T cell receptor (TcR) β chain transgenic mice: Studies on allelic exclusion and on the TcR+ γ/δ population

Abstract

To study allelic exclusion of TcR genes we analyzed two types (I and II) of TcR β transgenic mice. T cells derived from both types of mice contained similar amounts of transgenic RNA transcripts; however, surface expression of the transgenic β chain was drastically reduced in type II compared to type I. In type I transgenic mice, productive rearrangements and expression of endogenous TcR β genes were suppressed whereas on T cells of type II mice, both transgenic and endogenous TcR β chains were expressed on the surface of the same cell.
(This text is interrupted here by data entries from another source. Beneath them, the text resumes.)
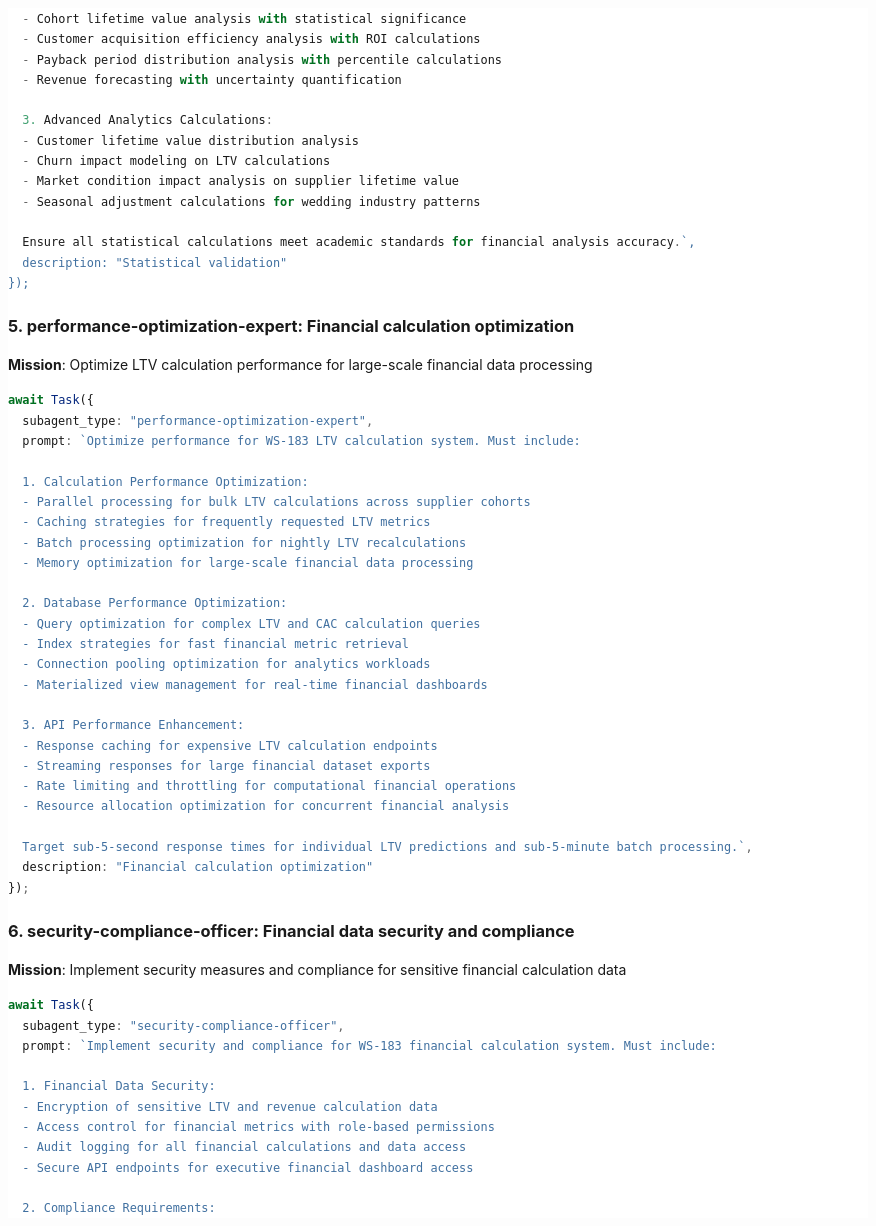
 ```typescript
  - Cohort lifetime value analysis with statistical significance
  - Customer acquisition efficiency analysis with ROI calculations
  - Payback period distribution analysis with percentile calculations
  - Revenue forecasting with uncertainty quantification
  
  3. Advanced Analytics Calculations:
  - Customer lifetime value distribution analysis
  - Churn impact modeling on LTV calculations
  - Market condition impact analysis on supplier lifetime value
  - Seasonal adjustment calculations for wedding industry patterns
  
  Ensure all statistical calculations meet academic standards for financial analysis accuracy.`,
  description: "Statistical validation"
});
```

### 5. **performance-optimization-expert**: Financial calculation optimization
**Mission**: Optimize LTV calculation performance for large-scale financial data processing
```typescript
await Task({
  subagent_type: "performance-optimization-expert",
  prompt: `Optimize performance for WS-183 LTV calculation system. Must include:
  
  1. Calculation Performance Optimization:
  - Parallel processing for bulk LTV calculations across supplier cohorts
  - Caching strategies for frequently requested LTV metrics
  - Batch processing optimization for nightly LTV recalculations
  - Memory optimization for large-scale financial data processing
  
  2. Database Performance Optimization:
  - Query optimization for complex LTV and CAC calculation queries
  - Index strategies for fast financial metric retrieval
  - Connection pooling optimization for analytics workloads
  - Materialized view management for real-time financial dashboards
  
  3. API Performance Enhancement:
  - Response caching for expensive LTV calculation endpoints
  - Streaming responses for large financial dataset exports
  - Rate limiting and throttling for computational financial operations
  - Resource allocation optimization for concurrent financial analysis
  
  Target sub-5-second response times for individual LTV predictions and sub-5-minute batch processing.`,
  description: "Financial calculation optimization"
});
```

### 6. **security-compliance-officer**: Financial data security and compliance
**Mission**: Implement security measures and compliance for sensitive financial calculation data
```typescript
await Task({
  subagent_type: "security-compliance-officer",
  prompt: `Implement security and compliance for WS-183 financial calculation system. Must include:
  
  1. Financial Data Security:
  - Encryption of sensitive LTV and revenue calculation data
  - Access control for financial metrics with role-based permissions
  - Audit logging for all financial calculations and data access
  - Secure API endpoints for executive financial dashboard access
  
  2. Compliance Requirements:
``` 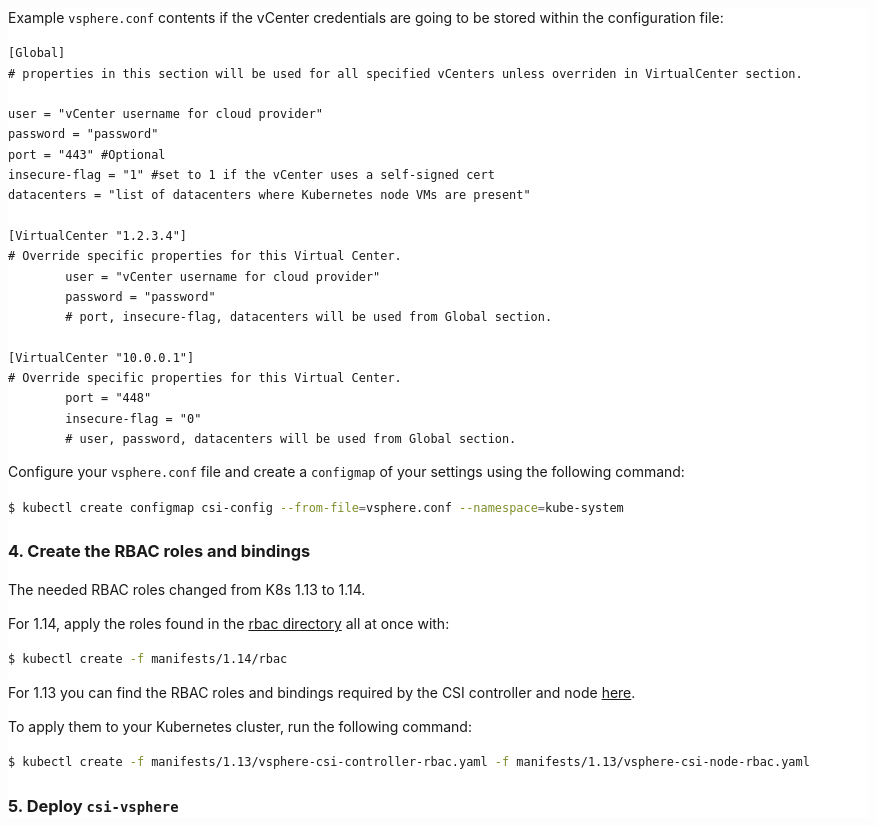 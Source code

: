Example `vsphere.conf` contents if the vCenter credentials are going to be stored within the configuration file:

```
[Global]
# properties in this section will be used for all specified vCenters unless overriden in VirtualCenter section.

user = "vCenter username for cloud provider"
password = "password"
port = "443" #Optional
insecure-flag = "1" #set to 1 if the vCenter uses a self-signed cert
datacenters = "list of datacenters where Kubernetes node VMs are present"

[VirtualCenter "1.2.3.4"]
# Override specific properties for this Virtual Center.
        user = "vCenter username for cloud provider"
        password = "password"
        # port, insecure-flag, datacenters will be used from Global section.

[VirtualCenter "10.0.0.1"]
# Override specific properties for this Virtual Center.
        port = "448"
        insecure-flag = "0"
        # user, password, datacenters will be used from Global section.
```

Configure your `vsphere.conf` file and create a `configmap` of your settings using the following command:

```bash
$ kubectl create configmap csi-config --from-file=vsphere.conf --namespace=kube-system
```

### 4. Create the RBAC roles and bindings

The needed RBAC roles changed from K8s 1.13 to 1.14.

For 1.14, apply the roles found in the [rbac directory](https://github.com/kubernetes-sigs/vsphere-csi-driver/raw/master/manifests/1.14/rbac) all at once with:

```bash
$ kubectl create -f manifests/1.14/rbac
```

For 1.13 you can find the RBAC roles and bindings required by the CSI controller and node [here](https://github.com/kubernetes-sigs/vsphere-csi-driver/raw/master/manifests/1.13/).

To apply them to your Kubernetes cluster, run the following command:

```bash
$ kubectl create -f manifests/1.13/vsphere-csi-controller-rbac.yaml -f manifests/1.13/vsphere-csi-node-rbac.yaml
```

### 5. Deploy `csi-vsphere`
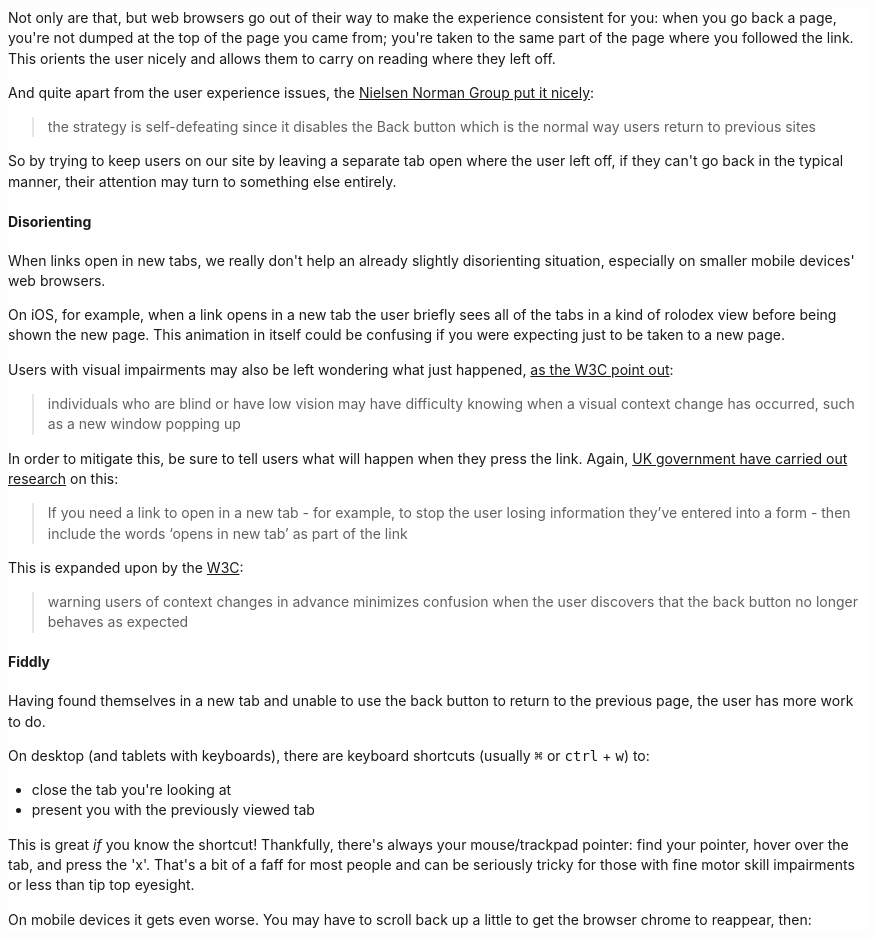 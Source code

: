 Not only are that, but web browsers go out of their way to make the experience consistent for you: when you go back a page, you're not dumped at the top of the page you came from; you're taken to the same part of the page where you followed the link. This orients the user nicely and allows them to carry on reading where they left off.

And quite apart from the user experience issues, the [Nielsen Norman Group put it nicely](https://www.nngroup.com/articles/the-top-ten-web-design-mistakes-of-1999/):

> the strategy is self-defeating since it disables the Back button which is the normal way users return to previous sites

So by trying to keep users on our site by leaving a separate tab open where the user left off, if they can't go back in the typical manner, their attention may turn to something else entirely.

#### Disorienting
When links open in new tabs, we really don't help an already slightly disorienting situation, especially on smaller mobile devices' web browsers.

On iOS, for example, when a link opens in a new tab the user briefly sees all of the tabs in a kind of rolodex view before being shown the new page. This animation in itself could be confusing if you were expecting just to be taken to a new page.

Users with visual impairments may also be left wondering what just happened, [as the W3C point out](https://www.w3.org/TR/UNDERSTANDING-WCAG20/consistent-behavior-no-extreme-changes-context.html):

> individuals who are blind or have low vision may have difficulty knowing when a visual context change has occurred, such as a new window popping up

In order to mitigate this, be sure to tell users what will happen when they press the link. Again, [UK government have carried out research](https://design-system.service.gov.uk/styles/typography/#external-links) on this:

> If you need a link to open in a new tab - for example, to stop the user losing information they’ve entered into a form - then include the words ‘opens in new tab’ as part of the link

This is expanded upon by the [W3C](https://www.w3.org/TR/UNDERSTANDING-WCAG20/consistent-behavior-no-extreme-changes-context.html):

> warning users of context changes in advance minimizes confusion when the user discovers that the back button no longer behaves as expected

#### Fiddly
Having found themselves in a new tab and unable to use the back button to return to the previous page, the user has more work to do.

On desktop (and tablets with keyboards), there are keyboard shortcuts (usually <kbd>⌘</kbd> or <kbd>ctrl</kbd> + <kbd>w</kbd>) to:

- close the tab you're looking at
- present you with the previously viewed tab

This is great *if* you know the shortcut! Thankfully, there's always your mouse/trackpad pointer: find your pointer, hover over the tab, and press the 'x'. That's a bit of a faff for most people and can be seriously tricky for those with fine motor skill impairments or less than tip top eyesight.

On mobile devices it gets even worse. You may have to scroll back up a little to get the browser chrome to reappear, then:
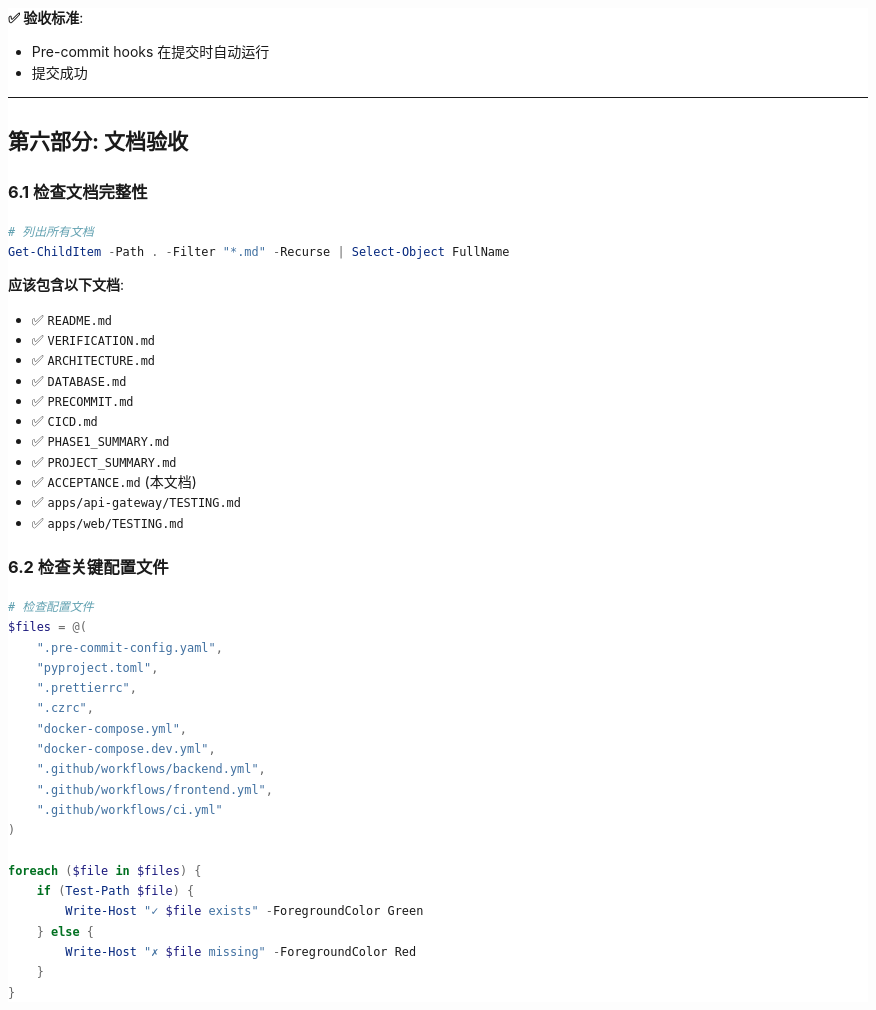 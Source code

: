 **✅ 验收标准**:
- Pre-commit hooks 在提交时自动运行
- 提交成功

---

## 第六部分: 文档验收

### 6.1 检查文档完整性

```powershell
# 列出所有文档
Get-ChildItem -Path . -Filter "*.md" -Recurse | Select-Object FullName
```

**应该包含以下文档**:

- ✅ `README.md`
- ✅ `VERIFICATION.md`
- ✅ `ARCHITECTURE.md`
- ✅ `DATABASE.md`
- ✅ `PRECOMMIT.md`
- ✅ `CICD.md`
- ✅ `PHASE1_SUMMARY.md`
- ✅ `PROJECT_SUMMARY.md`
- ✅ `ACCEPTANCE.md` (本文档)
- ✅ `apps/api-gateway/TESTING.md`
- ✅ `apps/web/TESTING.md`

### 6.2 检查关键配置文件

```powershell
# 检查配置文件
$files = @(
    ".pre-commit-config.yaml",
    "pyproject.toml",
    ".prettierrc",
    ".czrc",
    "docker-compose.yml",
    "docker-compose.dev.yml",
    ".github/workflows/backend.yml",
    ".github/workflows/frontend.yml",
    ".github/workflows/ci.yml"
)

foreach ($file in $files) {
    if (Test-Path $file) {
        Write-Host "✓ $file exists" -ForegroundColor Green
    } else {
        Write-Host "✗ $file missing" -ForegroundColor Red
    }
}
```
These findings suggest that allelic exclusion of TcR genes in β transgenic mice depends on amount and/or onset of transgene expression during thymic development. Furthermore, TcR γ rearrangements and the population of TcR γ/δ‐bearing double‐negative CD4⁻CD8⁻ thymocytes were reduced fivefold in type I transgenic animals. However, the V_γ usage and the γ/δ⁺ dendritic epidermal cell populations appeared normal. RNase protection analysis further revealed low levels of transgenic TcR β chain transcripts in TcR⁺ γ/δ CD4⁻CD8⁻ thymocytes. These results suggest that the β transgene only quantitatively influences the γ/δ T cell compartment, and supports the independence of the γ/δ population.